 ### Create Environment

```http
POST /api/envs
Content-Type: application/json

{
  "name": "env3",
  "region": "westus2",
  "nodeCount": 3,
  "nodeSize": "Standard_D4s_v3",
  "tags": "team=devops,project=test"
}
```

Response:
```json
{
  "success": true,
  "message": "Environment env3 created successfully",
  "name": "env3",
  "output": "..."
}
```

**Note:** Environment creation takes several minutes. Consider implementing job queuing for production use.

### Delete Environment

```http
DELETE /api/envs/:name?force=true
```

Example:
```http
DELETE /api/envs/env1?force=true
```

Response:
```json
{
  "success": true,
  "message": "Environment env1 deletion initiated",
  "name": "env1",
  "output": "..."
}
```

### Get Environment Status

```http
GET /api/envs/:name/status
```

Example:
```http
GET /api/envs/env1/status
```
■ ■ ■ ■ ■
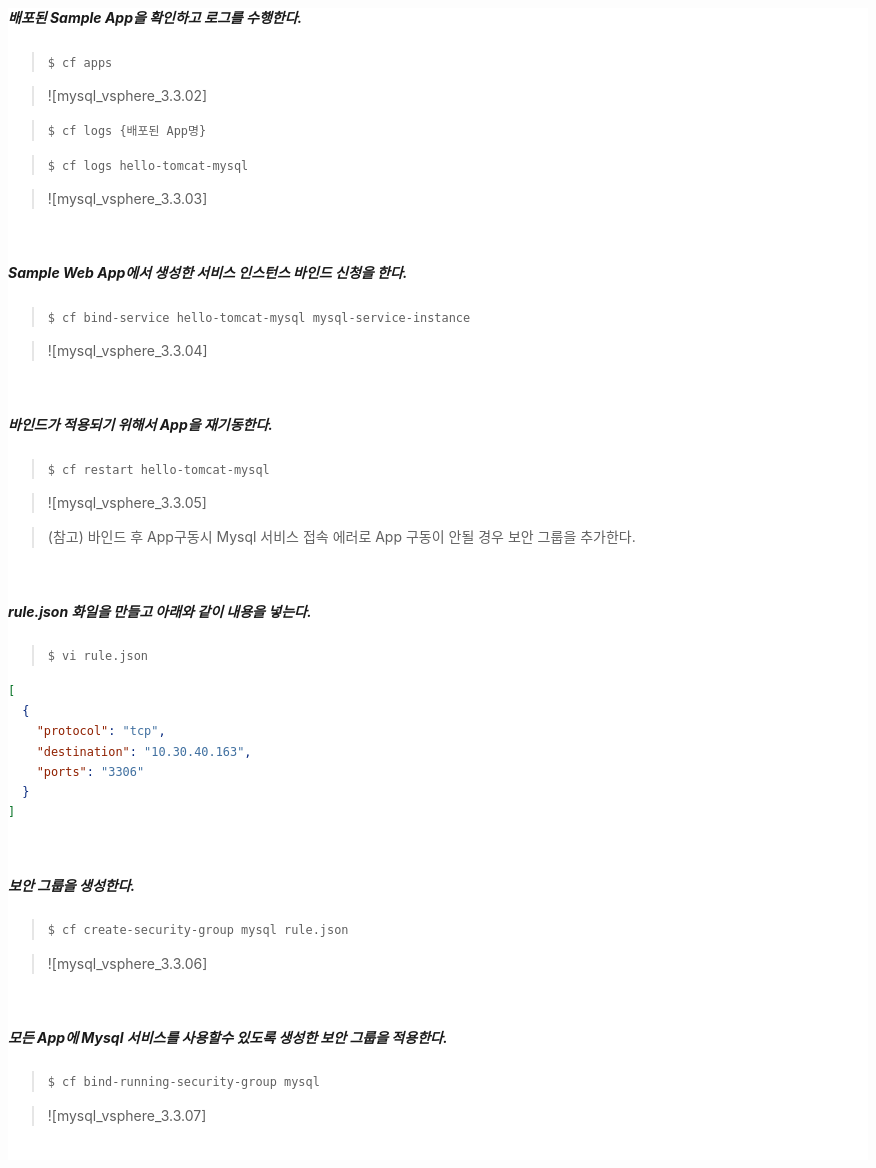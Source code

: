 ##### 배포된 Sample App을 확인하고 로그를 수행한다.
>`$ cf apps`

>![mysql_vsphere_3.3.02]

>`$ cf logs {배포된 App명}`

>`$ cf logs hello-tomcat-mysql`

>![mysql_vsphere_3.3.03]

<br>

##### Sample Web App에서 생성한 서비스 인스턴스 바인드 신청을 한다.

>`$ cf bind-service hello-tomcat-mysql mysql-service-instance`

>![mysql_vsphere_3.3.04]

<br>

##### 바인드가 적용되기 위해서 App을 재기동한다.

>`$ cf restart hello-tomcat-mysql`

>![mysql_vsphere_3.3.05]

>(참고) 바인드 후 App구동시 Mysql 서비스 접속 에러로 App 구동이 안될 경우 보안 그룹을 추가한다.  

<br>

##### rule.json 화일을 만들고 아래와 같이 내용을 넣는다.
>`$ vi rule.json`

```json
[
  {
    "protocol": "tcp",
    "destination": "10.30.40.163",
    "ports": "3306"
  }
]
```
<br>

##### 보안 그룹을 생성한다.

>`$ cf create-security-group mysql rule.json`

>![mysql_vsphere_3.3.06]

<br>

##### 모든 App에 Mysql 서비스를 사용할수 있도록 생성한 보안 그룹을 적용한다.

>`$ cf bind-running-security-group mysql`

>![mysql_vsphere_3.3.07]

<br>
■ ■ ■ ■ ■
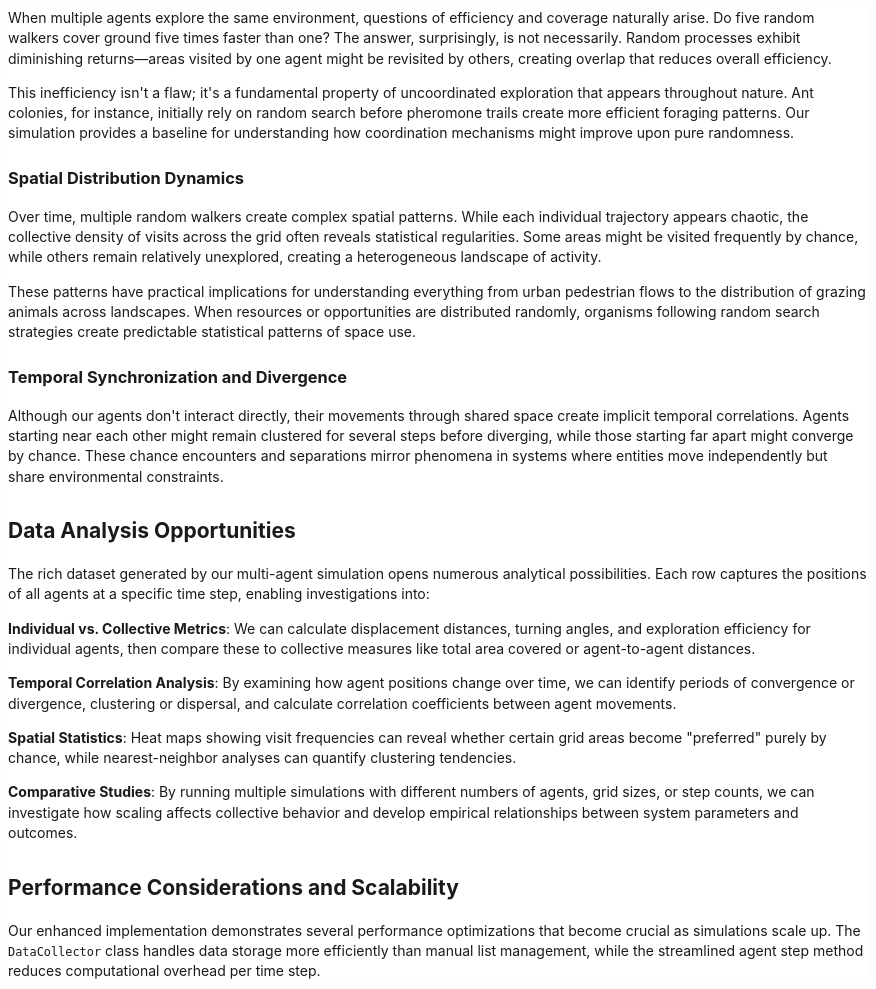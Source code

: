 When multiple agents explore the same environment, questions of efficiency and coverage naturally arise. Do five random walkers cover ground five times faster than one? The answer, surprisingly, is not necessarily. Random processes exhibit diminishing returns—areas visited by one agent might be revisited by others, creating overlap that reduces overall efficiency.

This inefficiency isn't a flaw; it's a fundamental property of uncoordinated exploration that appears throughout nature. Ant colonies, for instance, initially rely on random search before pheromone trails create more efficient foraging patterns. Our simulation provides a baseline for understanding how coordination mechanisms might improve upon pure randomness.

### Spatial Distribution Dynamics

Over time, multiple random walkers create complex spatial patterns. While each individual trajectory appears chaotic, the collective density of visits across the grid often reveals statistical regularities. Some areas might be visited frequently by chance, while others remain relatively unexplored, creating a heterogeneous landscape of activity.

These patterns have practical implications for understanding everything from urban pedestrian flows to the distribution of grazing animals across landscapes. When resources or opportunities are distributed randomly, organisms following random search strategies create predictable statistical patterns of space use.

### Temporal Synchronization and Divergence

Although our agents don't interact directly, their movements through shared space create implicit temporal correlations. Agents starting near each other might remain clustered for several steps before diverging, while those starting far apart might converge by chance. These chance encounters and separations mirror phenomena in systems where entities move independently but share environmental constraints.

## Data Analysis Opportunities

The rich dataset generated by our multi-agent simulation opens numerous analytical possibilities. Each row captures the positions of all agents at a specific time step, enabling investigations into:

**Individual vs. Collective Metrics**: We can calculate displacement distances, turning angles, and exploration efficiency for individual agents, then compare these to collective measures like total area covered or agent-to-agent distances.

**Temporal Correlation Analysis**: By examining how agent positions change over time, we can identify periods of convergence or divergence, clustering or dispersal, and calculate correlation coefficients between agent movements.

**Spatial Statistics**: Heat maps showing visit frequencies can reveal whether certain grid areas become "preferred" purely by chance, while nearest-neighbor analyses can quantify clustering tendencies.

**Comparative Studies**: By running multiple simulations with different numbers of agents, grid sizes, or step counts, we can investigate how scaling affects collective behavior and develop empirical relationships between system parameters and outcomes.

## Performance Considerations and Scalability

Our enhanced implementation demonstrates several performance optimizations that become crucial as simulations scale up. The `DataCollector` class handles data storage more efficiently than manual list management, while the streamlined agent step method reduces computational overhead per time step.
■ ■ ■ ■ ■
EXERCISE GOAL
Working from the listing above, pick out every line that has "grid" and copy it.

TASK OUTPUT
Over time, multiple random walkers create complex spatial patterns. While each individual trajectory appears chaotic, the collective density of visits across the grid often reveals statistical regularities. Some areas might be visited frequently by chance, while others remain relatively unexplored, creating a heterogeneous landscape of activity.
**Spatial Statistics**: Heat maps showing visit frequencies can reveal whether certain grid areas become "preferred" purely by chance, while nearest-neighbor analyses can quantify clustering tendencies.
**Comparative Studies**: By running multiple simulations with different numbers of agents, grid sizes, or step counts, we can investigate how scaling affects collective behavior and develop empirical relationships between system parameters and outcomes.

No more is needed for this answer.